Arguments pertinents
1. Irrégularité de procédure : La Cour nationale du droit d'asile a commis une irrégularité en ne prenant pas en compte un mémoire de défense soumis par l'OFPRA après la clôture de l'instruction. La décision stipule : "En ne mentionnant pas ce mémoire dans les visas de la décision attaquée, la cour a entaché cette dernière d'irrégularité."
2. Prise en compte de pièces postérieures à la clôture de l'instruction : La Cour a fondé sa décision sur une attestation fournie par M. A... après la clôture de l'instruction sans organiser d'audience supplémentaire.

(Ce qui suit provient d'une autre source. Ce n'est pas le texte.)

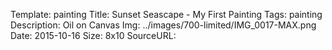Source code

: Template: painting
Title:  Sunset Seascape - My First Painting
Tags: painting
Description: Oil on Canvas
Img: ../images/700-limited/IMG_0017-MAX.png
Date: 2015-10-16
Size: 8x10
SourceURL: 
    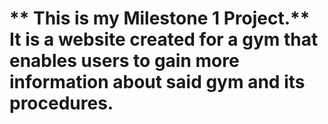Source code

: # ** This is my Milestone 1 Project.** It is a website created for a gym that enables users to gain more information about said gym and its procedures.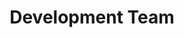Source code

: ---
name: Abdullah
title: Development Team
tags:
  - development
picture: ../../images/team/Ta11yCat.png
---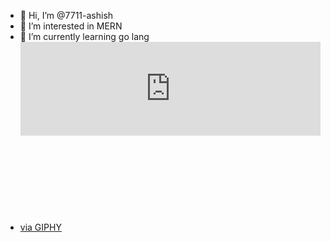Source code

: - 👋 Hi, I’m @7711-ashish
- 👀 I’m interested in MERN
- 🌱 I’m currently learning go lang
- <div style="width:100%;height:0;padding-bottom:57%;position:relative;"><iframe src="https://giphy.com/embed/WSBeyxvC1jH496xQGA" width="100%" ------height="100%" style="position:absolute" frameBorder="0" class="giphy-embed" allowFullScreen></iframe></div><p><a href="https://giphy.com/stickers/code-programmer-learn-to-WSBeyxvC1jH496xQGA">via GIPHY</a></p>
<!---
7711-ashish/7711-ashish is a ✨ special ✨ repository because its `README.md` (this file) appears on your GitHub profile.
You can click the Preview link to take a look at your changes.
--->
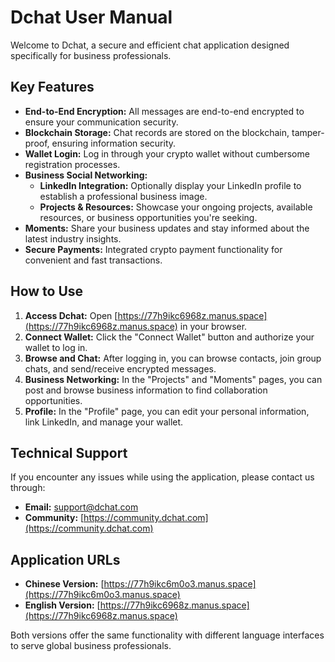 # Dchat User Manual

Welcome to Dchat, a secure and efficient chat application designed specifically for business professionals.

## Key Features

- **End-to-End Encryption:** All messages are end-to-end encrypted to ensure your communication security.
- **Blockchain Storage:** Chat records are stored on the blockchain, tamper-proof, ensuring information security.
- **Wallet Login:** Log in through your crypto wallet without cumbersome registration processes.
- **Business Social Networking:**
    - **LinkedIn Integration:** Optionally display your LinkedIn profile to establish a professional business image.
    - **Projects & Resources:** Showcase your ongoing projects, available resources, or business opportunities you're seeking.
- **Moments:** Share your business updates and stay informed about the latest industry insights.
- **Secure Payments:** Integrated crypto payment functionality for convenient and fast transactions.

## How to Use

1. **Access Dchat:** Open [https://77h9ikc6968z.manus.space](https://77h9ikc6968z.manus.space) in your browser.
2. **Connect Wallet:** Click the "Connect Wallet" button and authorize your wallet to log in.
3. **Browse and Chat:** After logging in, you can browse contacts, join group chats, and send/receive encrypted messages.
4. **Business Networking:** In the "Projects" and "Moments" pages, you can post and browse business information to find collaboration opportunities.
5. **Profile:** In the "Profile" page, you can edit your personal information, link LinkedIn, and manage your wallet.

## Technical Support

If you encounter any issues while using the application, please contact us through:

- **Email:** support@dchat.com
- **Community:** [https://community.dchat.com](https://community.dchat.com)

## Application URLs

- **Chinese Version:** [https://77h9ikc6m0o3.manus.space](https://77h9ikc6m0o3.manus.space)
- **English Version:** [https://77h9ikc6968z.manus.space](https://77h9ikc6968z.manus.space)

Both versions offer the same functionality with different language interfaces to serve global business professionals.

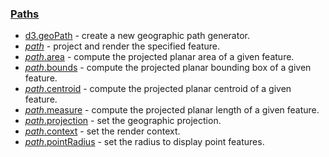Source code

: ### [Paths](https://github.com/d3/d3-geo/blob/v3.0.1/README.md#paths)

- [d3.geoPath](https://github.com/d3/d3-geo/blob/v3.0.1/README.md#geoPath) - create a new geographic path generator.
- [_path_](https://github.com/d3/d3-geo/blob/v3.0.1/README.md#_path) - project and render the specified feature.
- [_path_.area](https://github.com/d3/d3-geo/blob/v3.0.1/README.md#path_area) - compute the projected planar area of a given feature.
- [_path_.bounds](https://github.com/d3/d3-geo/blob/v3.0.1/README.md#path_bounds) - compute the projected planar bounding box of a given feature.
- [_path_.centroid](https://github.com/d3/d3-geo/blob/v3.0.1/README.md#path_centroid) - compute the projected planar centroid of a given feature.
- [_path_.measure](https://github.com/d3/d3-geo/blob/v3.0.1/README.md#path_measure) - compute the projected planar length of a given feature.
- [_path_.projection](https://github.com/d3/d3-geo/blob/v3.0.1/README.md#path_projection) - set the geographic projection.
- [_path_.context](https://github.com/d3/d3-geo/blob/v3.0.1/README.md#path_context) - set the render context.
- [_path_.pointRadius](https://github.com/d3/d3-geo/blob/v3.0.1/README.md#path_pointRadius) - set the radius to display point features.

La décision précise : "Elle a rendu sa décision le 23 novembre 2015 sans tenir une nouvelle audience, entachant ainsi la procédure d'irrégularité."
3. Absence d’examen contradictoire : L'absence de débat contradictoire sur les éléments soumis postérieurement à la clôture d’instruction a été considérée comme un manquement aux principes du droit administratif.
Interprétations et citations légales
1. Article R. 733-14 du code de l'entrée et du séjour des étrangers et du droit d'asile : Ce texte régit la communication des mémoires et pièces après la clôture de l'instruction. Le jugement rappelle que "les mémoires et pièces produits après la clôture de l'instruction ne donnent pas lieu à communication". Une réouverture de l’instruction est donc requise si de nouveaux éléments exigent une prise en compte contradictoire.
2. Article L. 761-1 du code de justice administrative : Ce texte interdit l'octroi de remboursement par l’État des frais de justice dans certains cas. Dans cette décision, il a été cité pour justifier le rejet des conclusions de M. A... : "Les dispositions de l'article L. 761-1... font obstacle à ce qu'il soit fait droit aux conclusions présentées."
3. Article L. 712-2 du code de l'entrée et du séjour des étrangers et du droit d'asile : Cet article est référencé concernant la notion de menace pour l'ordre public dans l'évaluation de la situation de M. A.... La cour a, semble-t-il, utilisé cette base légale pour établir qu'il ne représentait pas une menace, en se basant sur des éléments discutés dans le cadre irrégulier.
En conclusion, la décision de la Cour nationale du droit d'asile a été annulée en raison de manquements procéduraux significatifs, soulignant l'importance du respect des règles d'instruction dans les affaires d'asile.